Dentro de los problemas estructurales de la educación argentina, la exclusión y los atrasos en el aprendizaje se agravaron en los últimos tiempos y seguramente se ampliarán como consecuencia de los períodos recesivos obligados por el temor a la gripe A. Pero más allá de lo coyuntural, caso de la pandemia, las exclusiones son empujadas por la mayor pobreza.
El Barómetro de la Deuda Social de la Infancia, un estudio de la Universidad Católica Argentina (UCA) y la Fundación Arcor, revela que cuatro de cada diez adolescentes no asiste al colegio o está atrasado en el nivel de escolaridad respecto de su edad. Los jóvenes de 13 a 17 años que no van a clases son 9,5%, en tanto el déficit educativo llega al 19% en los primeros años del secundario (13 y 14 años) y del 41% en el polimodal, de 15 a 17 años, dice el informe.

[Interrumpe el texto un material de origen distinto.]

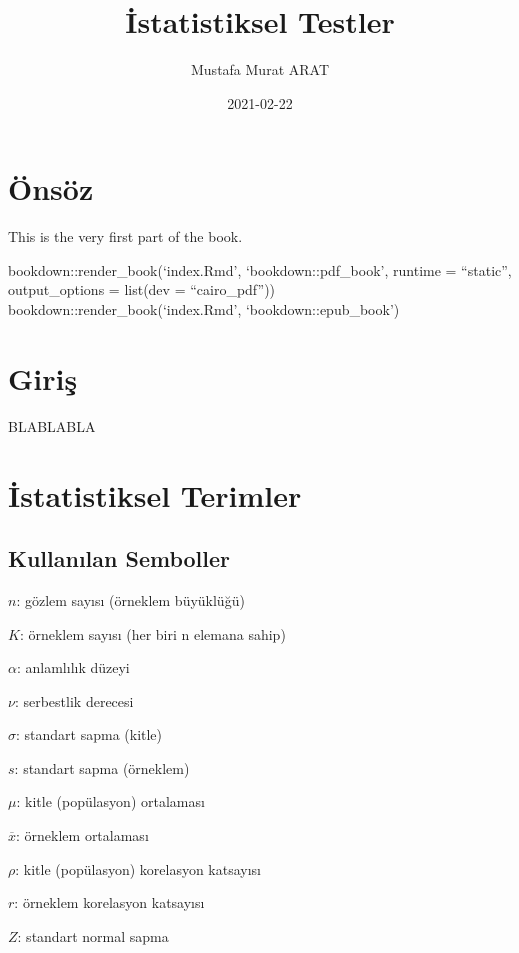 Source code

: \documentclass[
  12pt,
]{book}
\title{İstatistiksel Testler}
\author{Mustafa Murat ARAT}
\date{2021-02-22}
\begin{document}
\maketitle

{
\setcounter{tocdepth}{3}
\tableofcontents
}
\hypertarget{uxf6nsuxf6z}{%
\chapter*{Önsöz}\label{uxf6nsuxf6z}}

This is the very first part of the book.

bookdown::render\_book(`index.Rmd', `bookdown::pdf\_book', runtime = ``static'', output\_options = list(dev = ``cairo\_pdf''))
bookdown::render\_book(`index.Rmd', `bookdown::epub\_book')

\hypertarget{introduction}{%
\chapter{Giriş}\label{introduction}}

BLABLABLA

\hypertarget{statisticalterms}{%
\chapter{İstatistiksel Terimler}\label{statisticalterms}}

\hypertarget{kullanux131lan-semboller}{%
\section{Kullanılan Semboller}\label{kullanux131lan-semboller}}

\(n\): gözlem sayısı (örneklem büyüklüğü)

\(K\): örneklem sayısı (her biri n elemana sahip)

\(\alpha\): anlamlılık düzeyi

\(\nu\): serbestlik derecesi

\(\sigma\): standart sapma (kitle)

\(s\): standart sapma (örneklem)

\(\mu\): kitle (popülasyon) ortalaması

\(\overline{x}\): örneklem ortalaması

\(\rho\): kitle (popülasyon) korelasyon katsayısı

\(r\): örneklem korelasyon katsayısı

\(Z\): standart normal sapma
\end{document}
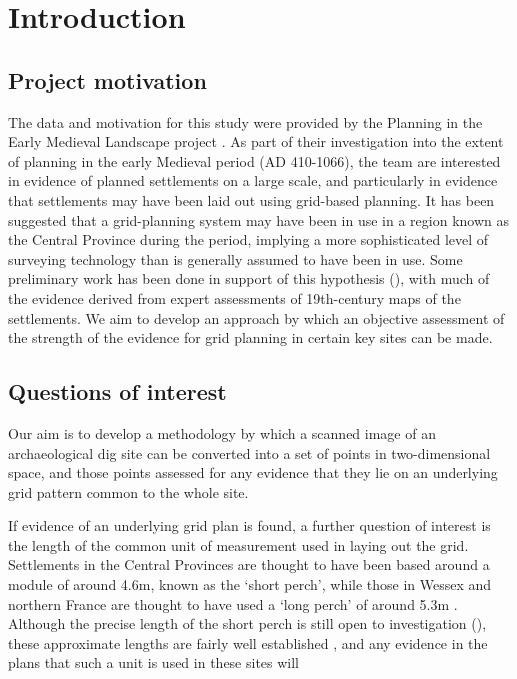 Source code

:\documentclass[../../ArchStats.tex]{subfiles}
\begin{document}
\section{Introduction}

\subsection{Project motivation}
The data and motivation for this study were provided by the Planning in the Early Medieval Landscape project \cite{PEML}. As part of their investigation into the extent of planning in the early Medieval period (AD 410-1066), the team are interested in evidence of planned settlements on  a large scale, and particularly in evidence that settlements may have been laid out using grid-based planning. It has been suggested that a grid-planning system may have been in use in a region known as the Central Province during the period, implying a more sophisticated level of surveying technology than is generally assumed to have been in use. Some preliminary work has been done in support of this hypothesis (\cite{Blair2013}), with much of the evidence derived from expert assessments of 19th-century maps of the settlements. We aim to develop an approach by which an objective assessment of the strength of the evidence for grid planning in certain key sites can be made.


\subsection{Questions of interest}
Our aim is to develop a methodology by which a scanned image of an archaeological dig site  can be converted into a set of points in two-dimensional space, and those points assessed for any evidence that they lie on an underlying grid pattern common to the whole site. 

If evidence of an underlying grid plan is found, a further question of interest is the length of the common unit of measurement used in laying out the grid. Settlements in the Central Provinces are thought to have been based around a module of around 4.6m, known as the `short perch', while those in Wessex and northern France are thought to have used a `long perch' of around 5.3m . Although the precise length of the short perch is still open to investigation (\cite{Kendall2013}), these approximate lengths are fairly well established , and any evidence in the plans that such a unit is used in these sites will 
\end{document}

La crisis comienza en el nivel inicial, ya que la mitad de los niños desde 4 años está fuera de los procesos de escolarización, sostiene el análisis, observando que la exclusión en los primeros años de vida y el déficit educativo en los adolescentes tienden a ser más regresivos a medida que se incrementan las condiciones de pobreza.
Además, este déficit, que se presenta cuando los niños se encuentran fuera de la escuela, o están cursando un año inferior al correspondiente a su edad, también es preocupante ya que aumentó considerablemente hasta alcanzar en el nivel primario al 6,2% del alumnado.
Este contexto preocupante es tan sólo uno de los desafíos para la nueva política educativa puesta en marcha por la Nación.